Apalagi, dari omzet tersebut, dirinya masih perlu menganggarkan untuk bahan baku mentah sebesar 43 persen, gaji karyawan 15 persen, dan dana tak terduga paling tidak 5 sampai 7 persen. Belum termasuk bunga perbankan yang ia mesti tetap cicil per bulan.
“Sampai saat ini, pemerintah menurut saya belum punya kebijakan pasti, itu yang dikhawatirkan. Konveksi umum sudah ada yang berhenti (produksi), teman saya ada beberapa dikurangin (karyawan), kalau saya prinsipnya gimana mengakali, anak-anak ini kasian juga di kampung, yaudah kerjain apa yang ada yang penting produksi bisa tetap jalan, cuman beberapa konveksi lainnya kan belum tentu gitu,” ujarnya.
ADVERTISEMENT
Kondisi ‘ngos-ngosan’ UMKM juga terjadi pada Ni Luh Dian Purniawati (41). Perempuan yang berdomisili di Bali ini, mengaku bisnis rumahan UMKM di bidang minuman susu almond ini, tengah merosot omzetnya di kala virus corona merebak.
Hotel dan restoran sebagai targetnya mengirimkan susu almond, sedang banyak yang ditutup sementara. Alhasil, ia yang biasanya bisa menyuplai sampai 500 botol susu almond dalam sebulan saat ramai pun, kini mesti gigit jari karena hanya bisa menjajakan sekitar 100-200 botol sebulan.
“Januari masih ramai, Februari kan memang biasanya rada sepi, tadinya aku pikir biasa lah sepi, tapi bulan Maret ini yang terasa banget. Tiap sore kan terima PO (pre-order), tak tungguin, cuma segini aja. Ini paling susah deh. Sebelumnya ada, pas Gunung Agung (meletus) juga memberikan dampak pada usaha, tapi ini (corona) yang paling parah,” ujar Dian saat berbincang dengan kumparan.
ADVERTISEMENT
Dalam pembuatan susu almond yang dijajakan pada kisaran Rp 100 ribu per botol itu, ia memerlukan bantuan dua orang karyawan. Tak elak, saat sepi seperti ini, ia pun mesti mencari akal agar terus mendapatkan pemasukan termasuk juga buat karyawan yang ikut bersamanya.
“Mau enggak mau, saya coba sesuatu yang lain, bikin granola. Karena masih bisa pakai bahan-bahan yang sama kayak susu almond seperti susu dan mente, jadi cookies. Ini lebih mudah kejual, risiko lebih rendah karena barang kering, lebih mudah juga sasaran lokal, tidak mengandalkan tamu, cuma ya masih sebatas pemasarannya ke teman-teman aja,” ceritanya.

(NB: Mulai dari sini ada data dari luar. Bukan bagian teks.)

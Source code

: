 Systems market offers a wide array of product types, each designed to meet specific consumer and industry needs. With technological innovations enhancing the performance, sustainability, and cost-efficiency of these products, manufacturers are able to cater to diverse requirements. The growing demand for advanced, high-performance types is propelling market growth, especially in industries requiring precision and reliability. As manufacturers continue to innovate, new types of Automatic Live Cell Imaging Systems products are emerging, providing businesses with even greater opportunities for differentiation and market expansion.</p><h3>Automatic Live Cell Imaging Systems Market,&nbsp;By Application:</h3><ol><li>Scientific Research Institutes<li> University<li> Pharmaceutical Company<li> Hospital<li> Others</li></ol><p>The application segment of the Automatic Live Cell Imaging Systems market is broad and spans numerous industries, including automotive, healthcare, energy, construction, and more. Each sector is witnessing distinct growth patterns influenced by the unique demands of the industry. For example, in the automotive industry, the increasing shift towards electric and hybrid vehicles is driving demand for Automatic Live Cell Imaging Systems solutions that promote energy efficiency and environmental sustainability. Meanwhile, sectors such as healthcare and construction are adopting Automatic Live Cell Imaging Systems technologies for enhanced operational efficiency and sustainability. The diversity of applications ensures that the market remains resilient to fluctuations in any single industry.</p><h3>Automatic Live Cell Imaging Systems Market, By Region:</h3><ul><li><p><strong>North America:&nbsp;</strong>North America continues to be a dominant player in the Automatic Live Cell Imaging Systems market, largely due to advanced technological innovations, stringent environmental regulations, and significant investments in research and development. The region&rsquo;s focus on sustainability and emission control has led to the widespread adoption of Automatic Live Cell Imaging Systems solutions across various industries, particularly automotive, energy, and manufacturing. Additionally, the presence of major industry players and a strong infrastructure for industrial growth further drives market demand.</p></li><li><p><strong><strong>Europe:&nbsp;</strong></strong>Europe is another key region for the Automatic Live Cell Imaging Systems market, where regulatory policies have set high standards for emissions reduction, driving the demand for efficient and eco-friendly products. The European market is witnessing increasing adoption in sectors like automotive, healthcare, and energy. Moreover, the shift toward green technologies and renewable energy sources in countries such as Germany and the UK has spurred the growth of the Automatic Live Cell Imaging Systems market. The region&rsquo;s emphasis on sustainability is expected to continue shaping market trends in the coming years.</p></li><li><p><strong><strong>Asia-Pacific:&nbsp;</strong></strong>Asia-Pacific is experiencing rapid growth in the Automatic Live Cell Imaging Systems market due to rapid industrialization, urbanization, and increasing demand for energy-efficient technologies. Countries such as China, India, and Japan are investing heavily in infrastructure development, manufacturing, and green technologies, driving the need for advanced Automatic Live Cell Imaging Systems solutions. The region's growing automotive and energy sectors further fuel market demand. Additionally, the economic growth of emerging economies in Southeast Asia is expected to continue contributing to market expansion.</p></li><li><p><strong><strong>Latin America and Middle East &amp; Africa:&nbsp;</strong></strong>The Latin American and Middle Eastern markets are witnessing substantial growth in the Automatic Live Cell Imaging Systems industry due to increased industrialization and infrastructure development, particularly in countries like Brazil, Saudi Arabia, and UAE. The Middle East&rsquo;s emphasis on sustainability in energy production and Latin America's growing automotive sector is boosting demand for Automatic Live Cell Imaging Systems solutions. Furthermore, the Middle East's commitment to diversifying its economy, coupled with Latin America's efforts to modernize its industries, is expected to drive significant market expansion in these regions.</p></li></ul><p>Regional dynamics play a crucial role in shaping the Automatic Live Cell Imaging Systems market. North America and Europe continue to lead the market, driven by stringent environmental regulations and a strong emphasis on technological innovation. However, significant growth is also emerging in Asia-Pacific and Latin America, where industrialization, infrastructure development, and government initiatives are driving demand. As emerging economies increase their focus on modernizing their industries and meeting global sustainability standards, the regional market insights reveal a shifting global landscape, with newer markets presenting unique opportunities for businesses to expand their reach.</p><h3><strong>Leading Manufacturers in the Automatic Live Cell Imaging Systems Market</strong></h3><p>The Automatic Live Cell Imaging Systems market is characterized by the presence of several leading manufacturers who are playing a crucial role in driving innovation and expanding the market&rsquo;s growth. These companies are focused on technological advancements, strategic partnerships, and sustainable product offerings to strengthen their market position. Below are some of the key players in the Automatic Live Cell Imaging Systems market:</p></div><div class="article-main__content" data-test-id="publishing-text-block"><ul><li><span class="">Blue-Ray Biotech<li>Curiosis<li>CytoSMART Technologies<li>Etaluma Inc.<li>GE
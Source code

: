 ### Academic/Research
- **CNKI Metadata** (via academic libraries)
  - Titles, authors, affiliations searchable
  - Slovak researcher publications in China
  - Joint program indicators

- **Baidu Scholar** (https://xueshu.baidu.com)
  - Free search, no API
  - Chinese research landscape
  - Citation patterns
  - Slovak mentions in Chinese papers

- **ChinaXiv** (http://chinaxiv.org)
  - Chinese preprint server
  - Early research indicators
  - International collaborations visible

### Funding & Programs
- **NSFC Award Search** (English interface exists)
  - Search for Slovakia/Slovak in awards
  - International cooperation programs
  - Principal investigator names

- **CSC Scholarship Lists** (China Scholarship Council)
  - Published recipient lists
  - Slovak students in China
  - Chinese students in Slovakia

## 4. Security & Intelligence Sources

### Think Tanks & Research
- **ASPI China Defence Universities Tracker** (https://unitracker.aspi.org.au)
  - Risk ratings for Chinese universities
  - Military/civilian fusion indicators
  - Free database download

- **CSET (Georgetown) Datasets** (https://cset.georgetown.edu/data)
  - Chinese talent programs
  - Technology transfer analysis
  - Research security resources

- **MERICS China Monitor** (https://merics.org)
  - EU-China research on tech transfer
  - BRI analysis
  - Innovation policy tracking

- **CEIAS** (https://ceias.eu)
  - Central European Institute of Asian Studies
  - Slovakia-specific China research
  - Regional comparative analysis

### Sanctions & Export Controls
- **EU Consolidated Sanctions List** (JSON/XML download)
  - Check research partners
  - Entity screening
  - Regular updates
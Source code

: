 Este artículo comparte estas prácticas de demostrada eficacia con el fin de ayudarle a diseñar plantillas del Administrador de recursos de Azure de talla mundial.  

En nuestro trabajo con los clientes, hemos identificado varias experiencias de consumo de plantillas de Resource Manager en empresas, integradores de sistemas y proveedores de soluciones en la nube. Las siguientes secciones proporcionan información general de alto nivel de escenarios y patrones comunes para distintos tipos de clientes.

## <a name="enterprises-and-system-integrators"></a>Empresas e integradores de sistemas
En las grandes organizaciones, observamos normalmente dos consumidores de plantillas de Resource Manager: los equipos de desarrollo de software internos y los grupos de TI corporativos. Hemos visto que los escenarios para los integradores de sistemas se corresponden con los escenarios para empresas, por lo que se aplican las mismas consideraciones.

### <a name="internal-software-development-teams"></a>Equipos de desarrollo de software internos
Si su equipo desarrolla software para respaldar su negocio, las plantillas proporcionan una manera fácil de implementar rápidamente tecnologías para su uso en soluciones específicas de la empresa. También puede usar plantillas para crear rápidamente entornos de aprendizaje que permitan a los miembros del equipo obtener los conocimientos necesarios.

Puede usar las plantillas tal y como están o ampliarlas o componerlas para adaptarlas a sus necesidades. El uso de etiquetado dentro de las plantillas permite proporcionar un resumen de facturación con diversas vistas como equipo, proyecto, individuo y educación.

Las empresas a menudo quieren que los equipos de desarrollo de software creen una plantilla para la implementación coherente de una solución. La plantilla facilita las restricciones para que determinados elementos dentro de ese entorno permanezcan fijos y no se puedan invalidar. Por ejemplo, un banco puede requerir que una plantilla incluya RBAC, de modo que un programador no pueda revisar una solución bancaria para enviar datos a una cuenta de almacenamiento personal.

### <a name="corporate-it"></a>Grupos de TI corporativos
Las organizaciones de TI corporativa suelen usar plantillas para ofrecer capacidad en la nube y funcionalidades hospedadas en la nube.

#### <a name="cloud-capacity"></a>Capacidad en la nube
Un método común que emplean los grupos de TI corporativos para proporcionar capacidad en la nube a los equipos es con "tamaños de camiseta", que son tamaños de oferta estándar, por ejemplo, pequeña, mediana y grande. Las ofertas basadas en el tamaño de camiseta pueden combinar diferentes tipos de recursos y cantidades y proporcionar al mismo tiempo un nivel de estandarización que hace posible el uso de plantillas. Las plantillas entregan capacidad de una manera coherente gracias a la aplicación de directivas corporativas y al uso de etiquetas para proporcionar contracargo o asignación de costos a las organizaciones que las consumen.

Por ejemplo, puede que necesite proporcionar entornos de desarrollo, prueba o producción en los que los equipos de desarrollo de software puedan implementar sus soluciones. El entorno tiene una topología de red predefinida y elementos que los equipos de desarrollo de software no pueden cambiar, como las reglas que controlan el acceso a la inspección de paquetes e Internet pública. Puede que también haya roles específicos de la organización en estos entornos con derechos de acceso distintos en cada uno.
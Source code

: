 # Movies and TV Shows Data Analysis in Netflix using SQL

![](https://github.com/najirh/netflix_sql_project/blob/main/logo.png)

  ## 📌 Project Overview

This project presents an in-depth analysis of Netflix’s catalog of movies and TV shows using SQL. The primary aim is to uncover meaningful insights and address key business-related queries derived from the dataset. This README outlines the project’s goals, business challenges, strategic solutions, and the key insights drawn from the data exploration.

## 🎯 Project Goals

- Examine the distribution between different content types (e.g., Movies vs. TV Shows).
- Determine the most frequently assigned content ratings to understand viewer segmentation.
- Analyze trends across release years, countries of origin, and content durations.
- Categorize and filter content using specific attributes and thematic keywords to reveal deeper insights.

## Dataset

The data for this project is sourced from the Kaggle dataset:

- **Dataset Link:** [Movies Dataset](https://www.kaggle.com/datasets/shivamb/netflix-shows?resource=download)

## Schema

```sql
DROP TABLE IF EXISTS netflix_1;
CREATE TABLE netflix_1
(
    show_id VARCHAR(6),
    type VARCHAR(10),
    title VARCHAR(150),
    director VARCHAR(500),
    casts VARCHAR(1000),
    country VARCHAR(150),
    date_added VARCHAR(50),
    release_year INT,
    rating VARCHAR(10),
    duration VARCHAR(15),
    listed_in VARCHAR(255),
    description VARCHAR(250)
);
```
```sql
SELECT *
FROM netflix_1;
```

Dari situlah, ia mengaku menggantungkan pemasukan untuk memenuhi kebutuhan sehari-harinya bersama dua karyawannya. Meski pun, ia memiliki sedikit simpanan (saving) dari usaha yang telah ia jalankan selama tiga tahun terakhir itu, namun kondisi ini cukup menjadi pukulan buat pelaku UMKM seperti dirinya.
ADVERTISEMENT
“Saya juga udah bayar pajak UMKM lho. Memang enggak banyak, 0,5 persen dari omzet, tapi kalau dalam keadaan seperti ini kerasa juga,” ujarnya.